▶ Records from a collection

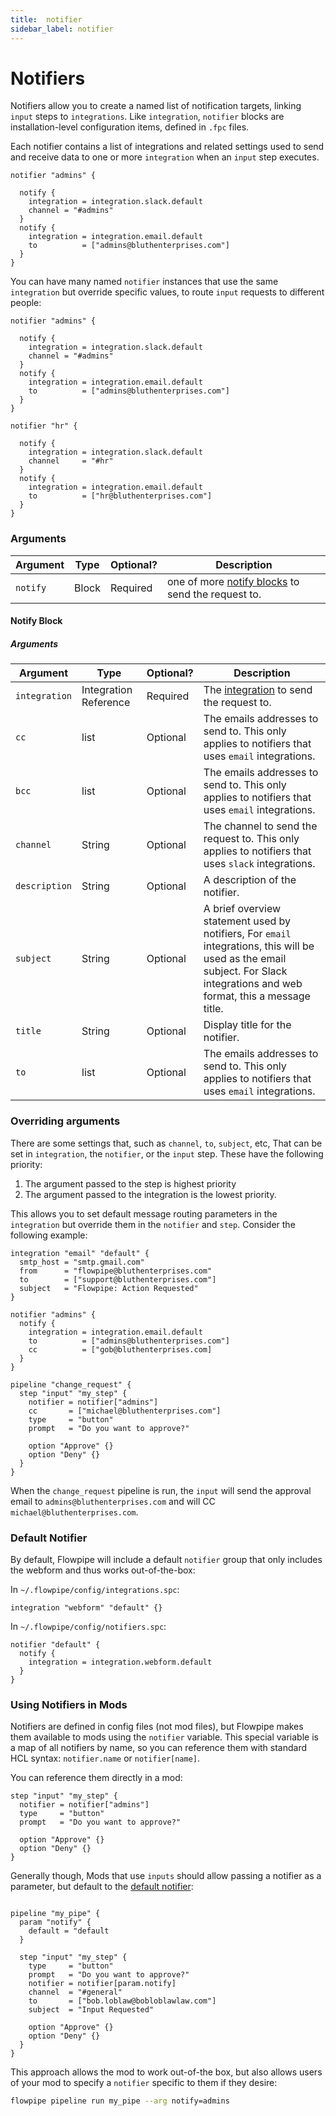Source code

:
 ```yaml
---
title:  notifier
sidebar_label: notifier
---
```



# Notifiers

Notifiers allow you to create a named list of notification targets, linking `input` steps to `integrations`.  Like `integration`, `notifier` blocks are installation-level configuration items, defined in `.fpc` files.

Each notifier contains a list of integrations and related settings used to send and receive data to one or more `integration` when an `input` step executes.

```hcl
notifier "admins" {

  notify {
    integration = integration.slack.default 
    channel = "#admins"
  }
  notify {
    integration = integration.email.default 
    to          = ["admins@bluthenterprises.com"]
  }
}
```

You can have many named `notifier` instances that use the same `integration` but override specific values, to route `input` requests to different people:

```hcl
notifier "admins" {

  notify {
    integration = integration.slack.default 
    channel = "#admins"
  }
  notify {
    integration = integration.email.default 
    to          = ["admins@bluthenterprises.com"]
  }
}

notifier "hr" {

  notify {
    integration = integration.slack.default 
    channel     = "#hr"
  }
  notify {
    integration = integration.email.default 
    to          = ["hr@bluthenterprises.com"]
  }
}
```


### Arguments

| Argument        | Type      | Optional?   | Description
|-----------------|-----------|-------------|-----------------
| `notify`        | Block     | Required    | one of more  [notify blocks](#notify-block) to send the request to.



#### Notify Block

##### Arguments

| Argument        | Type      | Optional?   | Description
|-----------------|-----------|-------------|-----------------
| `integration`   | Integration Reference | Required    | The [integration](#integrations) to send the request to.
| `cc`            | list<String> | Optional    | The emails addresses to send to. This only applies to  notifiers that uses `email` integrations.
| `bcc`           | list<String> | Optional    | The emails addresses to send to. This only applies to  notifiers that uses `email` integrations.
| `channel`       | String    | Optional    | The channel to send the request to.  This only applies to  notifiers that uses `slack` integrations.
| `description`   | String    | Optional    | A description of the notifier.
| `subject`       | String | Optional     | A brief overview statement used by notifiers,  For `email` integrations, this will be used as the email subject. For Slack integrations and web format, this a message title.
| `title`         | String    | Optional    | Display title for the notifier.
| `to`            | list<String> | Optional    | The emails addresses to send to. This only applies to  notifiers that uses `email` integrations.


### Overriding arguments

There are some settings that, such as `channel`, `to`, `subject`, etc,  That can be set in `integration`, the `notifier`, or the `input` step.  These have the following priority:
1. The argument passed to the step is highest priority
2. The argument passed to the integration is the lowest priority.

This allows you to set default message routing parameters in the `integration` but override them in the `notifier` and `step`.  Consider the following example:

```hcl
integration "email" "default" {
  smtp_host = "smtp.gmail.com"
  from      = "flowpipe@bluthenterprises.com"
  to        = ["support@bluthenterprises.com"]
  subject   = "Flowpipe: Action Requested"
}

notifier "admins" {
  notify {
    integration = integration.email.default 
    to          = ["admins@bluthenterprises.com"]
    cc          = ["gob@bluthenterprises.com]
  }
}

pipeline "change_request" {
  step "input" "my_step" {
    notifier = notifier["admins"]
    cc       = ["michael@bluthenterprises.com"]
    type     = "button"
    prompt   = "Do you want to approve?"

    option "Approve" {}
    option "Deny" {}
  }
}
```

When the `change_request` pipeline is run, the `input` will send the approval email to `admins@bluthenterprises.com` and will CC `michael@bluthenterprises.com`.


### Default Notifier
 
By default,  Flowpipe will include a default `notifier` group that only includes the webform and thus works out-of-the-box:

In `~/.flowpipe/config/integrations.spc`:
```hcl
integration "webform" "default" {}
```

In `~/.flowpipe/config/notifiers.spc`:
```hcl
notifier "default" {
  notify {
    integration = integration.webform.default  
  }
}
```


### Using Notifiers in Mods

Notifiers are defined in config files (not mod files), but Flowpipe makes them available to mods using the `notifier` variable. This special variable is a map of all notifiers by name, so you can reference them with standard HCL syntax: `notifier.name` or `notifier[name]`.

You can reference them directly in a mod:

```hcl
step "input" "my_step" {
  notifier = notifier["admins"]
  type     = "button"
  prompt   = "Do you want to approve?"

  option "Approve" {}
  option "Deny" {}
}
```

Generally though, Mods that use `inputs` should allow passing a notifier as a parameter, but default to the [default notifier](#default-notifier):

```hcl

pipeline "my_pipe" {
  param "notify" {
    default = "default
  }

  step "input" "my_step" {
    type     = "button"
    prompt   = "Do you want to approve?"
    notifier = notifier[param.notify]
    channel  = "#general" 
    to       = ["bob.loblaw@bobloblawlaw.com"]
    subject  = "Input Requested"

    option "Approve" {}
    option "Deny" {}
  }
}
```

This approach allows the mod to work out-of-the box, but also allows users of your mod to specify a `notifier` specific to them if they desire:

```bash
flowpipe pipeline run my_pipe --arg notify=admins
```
* * *
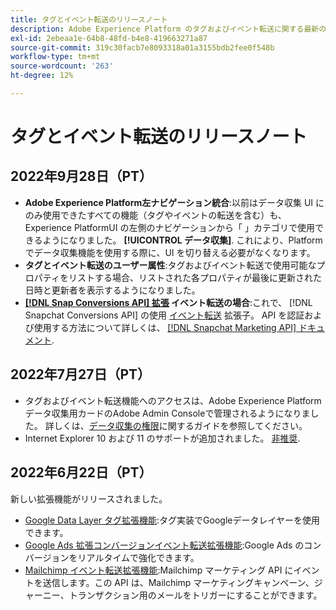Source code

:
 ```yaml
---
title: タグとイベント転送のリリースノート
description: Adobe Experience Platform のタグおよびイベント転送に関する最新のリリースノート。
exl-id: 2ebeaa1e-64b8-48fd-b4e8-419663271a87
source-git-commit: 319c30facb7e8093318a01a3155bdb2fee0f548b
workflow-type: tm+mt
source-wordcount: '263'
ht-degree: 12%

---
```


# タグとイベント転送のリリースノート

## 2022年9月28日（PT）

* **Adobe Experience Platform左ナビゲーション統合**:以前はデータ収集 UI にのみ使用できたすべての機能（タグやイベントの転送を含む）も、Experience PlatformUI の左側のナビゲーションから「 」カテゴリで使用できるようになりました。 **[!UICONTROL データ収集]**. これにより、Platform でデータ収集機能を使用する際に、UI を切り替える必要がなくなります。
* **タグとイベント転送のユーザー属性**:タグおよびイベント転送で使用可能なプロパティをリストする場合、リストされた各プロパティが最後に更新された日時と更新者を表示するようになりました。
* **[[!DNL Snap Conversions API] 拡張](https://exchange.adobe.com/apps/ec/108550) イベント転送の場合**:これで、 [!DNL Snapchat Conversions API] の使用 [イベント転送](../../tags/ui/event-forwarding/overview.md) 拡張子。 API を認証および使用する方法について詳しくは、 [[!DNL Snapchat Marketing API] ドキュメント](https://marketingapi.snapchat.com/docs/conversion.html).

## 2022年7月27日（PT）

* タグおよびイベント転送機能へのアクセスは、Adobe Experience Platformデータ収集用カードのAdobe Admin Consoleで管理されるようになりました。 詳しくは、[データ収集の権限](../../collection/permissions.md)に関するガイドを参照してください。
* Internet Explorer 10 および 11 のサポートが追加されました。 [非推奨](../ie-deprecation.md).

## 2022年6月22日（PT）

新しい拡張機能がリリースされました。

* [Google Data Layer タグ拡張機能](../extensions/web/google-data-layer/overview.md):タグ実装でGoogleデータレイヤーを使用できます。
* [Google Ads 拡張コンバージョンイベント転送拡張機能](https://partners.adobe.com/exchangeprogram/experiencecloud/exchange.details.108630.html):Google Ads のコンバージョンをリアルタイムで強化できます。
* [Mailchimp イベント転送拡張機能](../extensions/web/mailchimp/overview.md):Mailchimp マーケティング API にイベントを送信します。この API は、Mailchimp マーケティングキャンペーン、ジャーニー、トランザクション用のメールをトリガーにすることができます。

▶ PROMPT
An exact copy of the lines above, from the one containing "#### Notify Block" down to the one containing "The channel to" and including both, is the whole answer; retype it and nothing else.

▶ RESULT BELOW
#### Notify Block

##### Arguments

| Argument        | Type      | Optional?   | Description
|-----------------|-----------|-------------|-----------------
| `integration`   | Integration Reference | Required    | The [integration](#integrations) to send the request to.
| `cc`            | list<String> | Optional    | The emails addresses to send to. This only applies to  notifiers that uses `email` integrations.
| `bcc`           | list<String> | Optional    | The emails addresses to send to. This only applies to  notifiers that uses `email` integrations.
| `channel`       | String    | Optional    | The channel to send the request to.  This only applies to  notifiers that uses `slack` integrations.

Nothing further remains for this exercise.